Wow this page is really out of date... I'm going to start using it again soon... More to come! For now, I'm just going to use it to host some plots for things, but big changes are a-coming!
Friends, colleagues, family. Lend me your eyeballs... Greetings all. As
you might have heard from me, I've set up this web site. This is my attempt
to maintain a reasonable web presence now that UW has terminated my web
space on their servers. In the next few days, I hope to add things like
my photo album to this site. Stay tuned for updates on
all things well... Me.
My research includes searches neutrino mass using neutrinoless double-beta decay and for the direct laboratory detection of dark matter. Specifically, this has entailed work on the MAJORANA neutrinoless double-beta decay experiment, and the CLEAN/DEAP dark matter search.

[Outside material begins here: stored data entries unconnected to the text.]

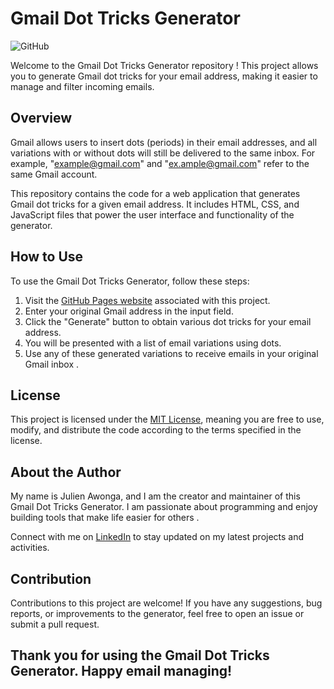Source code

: # Gmail Dot Tricks Generator 

![GitHub](https://img.shields.io/github/license/julienawonga/gmail-dot-tricks)

Welcome to the Gmail Dot Tricks Generator repository ! This project allows you to generate Gmail dot tricks for your email address, making it easier to manage and filter incoming emails.

## Overview

Gmail allows users to insert dots (periods) in their email addresses, and all variations with or without dots will still be delivered to the same inbox. For example, "<example@gmail.com>" and "<ex.ample@gmail.com>" refer to the same Gmail account.

This repository contains the code for a web application that generates Gmail dot tricks for a given email address. It includes HTML, CSS, and JavaScript files that power the user interface and functionality of the generator.

## How to Use

To use the Gmail Dot Tricks Generator, follow these steps:

1. Visit the [GitHub Pages website](https://julienawonga.github.io/gmail-dot-tricks/) associated with this project.
2. Enter your original Gmail address in the input field.
3. Click the "Generate" button to obtain various dot tricks for your email address.
4. You will be presented with a list of email variations using dots.
5. Use any of these generated variations to receive emails in your original Gmail inbox .

## License

This project is licensed under the [MIT License](https://github.com/julienawonga/gmail-dot-tricks/blob/main/LICENSE), meaning you are free to use, modify, and distribute the code according to the terms specified in the license.

## About the Author

My name is Julien Awonga, and I am the creator and maintainer of this Gmail Dot Tricks Generator. I am passionate about programming and enjoy building tools that make life easier for others .

Connect with me on [LinkedIn](https://www.linkedin.com/in/julienawonga/) to stay updated on my latest projects and activities.

## Contribution

Contributions to this project are welcome! If you have any suggestions, bug reports, or improvements to the generator, feel free to open an issue or submit a pull request.

Thank you for using the Gmail Dot Tricks Generator. Happy email managing!
---

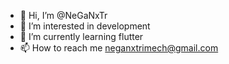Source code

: - 👋 Hi, I’m @NeGaNxTr
- 👀 I’m interested in development
- 🌱 I’m currently learning flutter
- 📫 How to reach me neganxtrimech@gmail.com

<!---
NeGaNxTr/NeGaNxTr is a ✨ special ✨ repository because its `README.md` (this file) appears on your GitHub profile.
You can click the Preview link to take a look at your changes.
--->
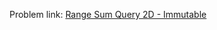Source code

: Problem link: [Range Sum Query 2D - Immutable](https://leetcode.com/problems/range-sum-query-2d-immutable/description/)
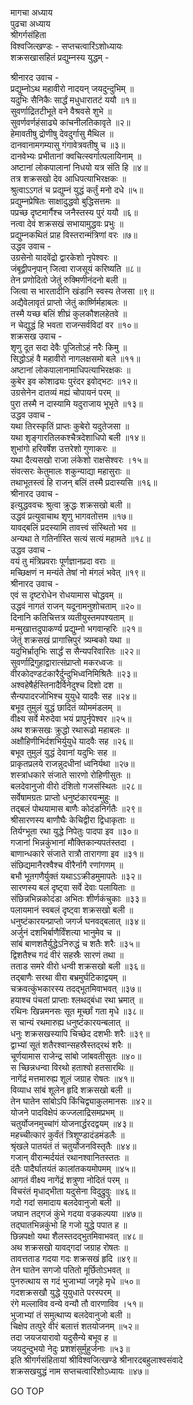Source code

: मागचा अध्याय  
पुढचा अध्याय  
श्रीगर्गसंहिता  
विश्वजित्खण्डः - सप्तचत्वारिंऽशोध्यायः  
शक्रसखासहितं प्रद्युम्नस्य युद्धम् -  
  
श्रीनारद उवाच -  
प्रद्युम्नोऽथ महावीरो नादयन् जयदुन्दुभिम् ॥  
यदुभिः सैनिकैः सार्द्धं मधुधारातटं ययौ ॥१॥  
सुवर्णाद्रितटीभूते वने वैश्रवसे शुभे ॥  
सुवर्णवर्णहंसाढ्ये कांचनीलतिकावृते ॥२॥  
हेमावतीषु द्रोणीषु देवदुर्गासु मैथिल ॥  
दानवानामगम्यासु गंगावेत्रवतीषु च ॥३॥  
दानवेभ्यः प्रभीतानां क्वचित्स्वर्गात्पलायिनाम् ॥  
अष्टानां लोकपालानां निधयो यत्र संति हि ॥४॥  
तत्र शक्रसखो देव आधिपत्याभिरक्षकः ॥  
श्रुत्वाऽऽगतं च प्रद्युम्नं युद्धं कर्तुं मनो दधे ॥५॥  
प्रद्युम्नप्रेषितः साक्षादुद्धवो बुद्धिसत्तमः ॥  
पप्रच्छ दृष्टमार्गैश्च जनैस्तस्य पुरं ययौ ॥६॥  
नत्वा देवं शक्रसखं सभायामुद्धवः प्रभुः ॥  
प्रद्युम्नकथितं प्राह विस्तरान्मंत्रिणां वरः ॥७॥  
उद्धव उवाच -  
उग्रसेनो यादवेंद्रो द्वारकेशो नृपेश्वरः ॥  
जंबूद्वीपनृपान् जित्वा राजसूयं करिष्यति ॥८॥  
तेन प्रणोदितो जेतुं रुक्मिणीनंदनो बली ॥  
जित्वा स भारतादीनि खंडानि स्वस्य तेजसा ॥९॥  
अद्यैवेलावृतं प्राप्तो जेतुं कार्ष्णिर्महाबलः ॥  
तस्मै यच्छ बलिं शीघ्रं कुलकौशलहेतवे ॥  
न चेद्युद्धं हि भवता राजन्सर्वविदां वर ॥१०॥  
शक्रसख उवाच -  
शृणु दूत सदा देवैः पूजितोऽहं नरैः किमु ॥  
सिद्धोऽहं वै महावीरो नागलक्षसमो बले ॥११॥  
अष्टानां लोकपालानामाधिपत्याभिरक्षकः ॥  
कुबेर इव कोशाढ्यः पुरंदर इवोद्‌भटः ॥१२॥  
उग्रसेनेन दातव्यं मह्यं चोपायनं परम् ॥  
पुरा तस्मै न दास्यामि यदुराजाय भूभृते ॥१३॥  
उद्धव उवाच -  
यथा तिरस्कृतिं प्राप्तः कुबेरो यदुतेजसा ॥  
यथा शृङ्गारतिलकश्चैत्रदेशाधिपो बली ॥१४॥  
शुभांगो हरिवर्षेश उत्तरेशो गुणाकरः ॥  
यथा दैत्यसखो राजा लंकेशो राक्षसेश्वरः ।१५॥  
संवत्सरः केतुमालः शकुन्याद्या महासुराः ॥  
तथाभूतस्त्वं हि राजन् बलिं तस्मै प्रदास्यसि ॥१६॥  
श्रीनारद उवाच -  
इत्युद्धववचः श्रुत्वा क्रुद्धः शक्रसखो बली ॥  
उद्धवं प्रत्युवाचाथ शृणु भागवतोत्तम ॥१७॥  
यावद्‌बलिं प्रदस्यामि तावत्त्वं संस्थितो भव ॥  
अन्यथा ते गतिर्नास्ति सत्यं सत्यं महामते ॥१८॥  
उद्धव उवाच -  
वयं तु मंत्रिप्रवराः पूर्णज्ञानप्रदा वराः ॥  
मच्छिक्षणं न मन्यंते तेषां नो मंगलं भवेत् ॥१९॥  
श्रीनारद उवाच -  
एवं स दृष्टरोधेन रोधयामास चोद्धवम् ॥  
उद्धवं नागतं राजन् यदूनामनुशोचताम् ॥२०॥  
दिनानि कतिचित्तत्र व्यतीयुस्तमपश्यताम् ॥  
मन्मुखात्तदुपाकर्ण्य प्रद्युम्नो भगवान्हरिः ॥२१॥  
जेतुं शक्रसखं प्रागात्त्रिपुरं त्र्यम्बको यथा ॥  
यदुभिर्भ्रातृभिः सार्द्धं स सैन्यपरिवारितः ॥२२॥  
सुवर्णाद्रिगुहाद्वारात्संप्राप्तो मकरध्वजः ॥  
वीरकोदण्डटंकारैर्दुन्दुभिध्वनिमिश्रितैः ॥२३॥  
अश्वहेषैर्हस्तिनादैर्विनेदुश्च दिशो दश ॥  
सैन्यपादरजोभिश्च युयुधे यादवैः सह ॥२४॥  
बभूव तुमुलं युद्धं छादितं व्योममंडलम् ॥  
वीक्ष्य सर्वे मेरुदेवा भयं प्रापुर्नृपेश्वर ॥२५॥  
अथ शक्रसखः क्रुद्धो रथारूढो महाबलः ॥  
अक्षौहिणीभिर्दशभिर्युयुधे यादवैः सह ॥२६॥  
बभूव तुमुलं युद्धं देवानां यदुभिः सह ॥  
प्राकृतप्रलये राजन्नुदधीनां ध्वनिर्यथा ॥२७॥  
शस्त्रांधकारे संजाते सारणो रोहिणीसुतः ॥  
बलदेवानुजो वीरो दंशितो गजसंस्थितः ॥२८॥  
सर्वेषामग्रतः प्राप्तो धनुष्टंकारयन्मुहुः ॥  
तद्‌बलं पोथयामास बाणैः कोदंडनिर्गतैः ॥२९॥  
श्रीसारणस्य बाणौघैः केचिद्वीरा द्विधाकृताः ॥  
तिर्यग्भूता रथा युद्धे निपेतुः पादपा इव ॥३०॥  
गजानां भिन्नकुंभानां मौक्तिकान्यपतंस्तदा ।  
बाणान्धकारे संजाते रात्रौ तारागणा इव ॥३१॥  
संछिद्यमानैरश्वैश्च वीरैर्नागै रणांगणम् ॥  
बभौ भूतगणैर्युक्तं यथाऽऽक्रीडमुमापतेः ॥३२॥  
सारणस्य बलं दृष्ट्वा सर्वे देवाः पलायिताः ॥  
संछिन्नभिन्नकोदंडा अभितः शीर्णकंचुकाः ॥३३॥  
पलायमानं स्वबलं दृष्ट्वा शक्रसखो बली ॥  
धनुष्टंकारयन्प्राप्तो जगर्ज घनवद्‌बलात् ॥३४॥  
अर्जुनं दशभिर्बाणैर्विंशत्या भानुमेव च ॥  
सांबं बाणशतैर्युद्धेऽनिरुद्धं च शतैः शरैः ॥३५॥  
द्विशतैश्च गदं वीरं सहस्रैः सारणं तथा ॥  
तताड समरे वीरो धन्वी शक्रसखो बली ॥३६॥  
तद्‌बाणैः सरथा वीरा बभ्रमुर्घटिकाद्वयम् ॥  
चक्रवत्कुंभकारस्य तदद्‌भूतमिवाभवत् ॥३७॥  
हयाश्च पंचतां प्राप्ताः श्लथद्बंधा रथा भ्रमात् ॥  
रथिनः खिन्नमनसः सूत मूर्च्छां गता मृधे ॥३८॥  
स चान्यं रथमारुह्य धनुष्टंकारयन्बलात् ॥  
धनुः शक्रसखस्यापि चिच्छेद दशभीः शरैः ॥३९॥  
द्वाभ्यां सूतं शतैरश्वान्सहस्रैस्तद्‌रथं शरैः ॥  
चूर्णयामास राजेन्द्र सांबो जांबवतीसुतः ॥४०॥  
स च्छिन्नधन्वा विरथो हताश्वो हतसारथिः ॥  
नागेंद्रं मत्तमारुह्य शूलं जग्राह रोषतः ॥४१॥  
विव्याध सांबं शूलेन हृदि शक्रसखो बली ॥  
तेन घातेन सांबोऽपि किंचिद्व्याकुलमानसः ॥४२॥  
योजने पादविक्षेपं कज्जलाद्रिसमप्रभम् ॥  
चतुर्योजनमुच्चांगं योजनार्द्धरदद्वयम् ॥४३॥  
महच्चीत्कारं कुर्वंतं त्रिशूण्डादंडमंडलैः ॥  
श्रृंखले पातयंतं तं चतुर्योजनविस्तृतैः ॥४४॥  
गजान् वीरान्मर्दयंतं रथानश्वानितस्ततः ॥  
दंतैः पादैर्घातयंतं कालांतकयमोपमम् ॥४५॥  
आगतं वीक्ष्य नागेंद्रं शत्रुणा नोदितं परम् ॥  
विचरंतं मृधाद्‌भीता यदुसेना विदुद्रुवुः ॥४६॥  
गदो गदां समादाय बलदेवानुजो बली ॥  
जघान तद्‌गजं कुंभे गदया वज्रकल्पया ॥४७॥  
तद्घातभिन्नकुंभो हि गजो युद्धे पपात ह ॥  
छिन्नपक्षो यथा शैलस्तदद्भुतमिवाभवत् ॥४८॥  
अथ शक्रसखो यावद्‌गदां जग्राह रोषतः ॥  
तावत्तताड गदया गदः शक्रसखं हृदि ॥४९॥  
तेन घातेन सगजो पतितो मूर्छितोऽभवत् ॥  
पुनरुत्थाय स गदं भुजाभ्यां जगृहे मृधे ॥५०॥  
गदशक्रसखौ युद्धे युयुधाते परस्परम् ॥  
रंगे मल्लाविव वन्ये वन्यौ तौ वारणाविव ।५१॥  
भुजाभ्यां तं समुत्थाप्य बलदेवानुजो बली ॥  
चिक्षेप तत्पुरे वीरं बलात्तं शतयोजनम् ॥५२॥  
तदा जयजयारावो यदुसैन्ये बभूव ह ॥  
जयदुन्दुभयो नेदुः प्रशशंसुर्मुहुर्जनाः ॥५३॥  
इति श्रीगर्गसंहितायां श्रीविश्वजित्खण्डे श्रीनारदबहुलाश्वसंवादे  
शक्रसखयुद्धं नाम सप्तचत्वारिंशोऽध्यायः ॥४७॥  
  
GO TOP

MAJORANA is a planned experiment looking for neutrinoless double-beta decay in 76
Ge. I worked on MAJORANA for my doctoral thesis, and have continued to do so as a postdoc and now as a grown up staff scientist. For my doctoral work, I focused on understanding and reducing systematic uncertainties, particularly those involving pulse shape analysis. MAJORANA is gearing up to build a demonstration experiment to show that we can reach the background goals necessary to reach the physically interesting half-lives for this reaction.
Currently, I am focusing on understanding the capabilities of the point-contact germanium detectors to be deployed in the demonstrator, as well as how best to do so. I am also involved in several of the R&D test stands around the collaboration used to investigate different backgrounds and detector designs.
CLEAN/DEAP is a direct dark matter search using liquid argon and liquid neon as a detection medium. We will use digital pulse shape analysis to distinguish between different types of backgrounds for the experiment. CLEAN/DEAP is currently building a pair of demonstration experiments. MiniCLEAN 360 will have an active mass of around 100 kg, and be capable of using both liquid argon and liquid neon. DEAP/CLEAN 3600 will have a mass of 1000 kg, but will only use liquid argon.
My involvement in this experiment has revolved around testing and characterizing photomultiplier tubes (PMT) at cryogenic temperatures, and understanding the fluorescence efficiency of wavelength-shifting films used in the experiment. These films shift the VUV scintillation light from liquid argon and neon to visible light capable of being observed by the PMTs. I am also working on some phenomenological work on interpreting any future detections of dark matter.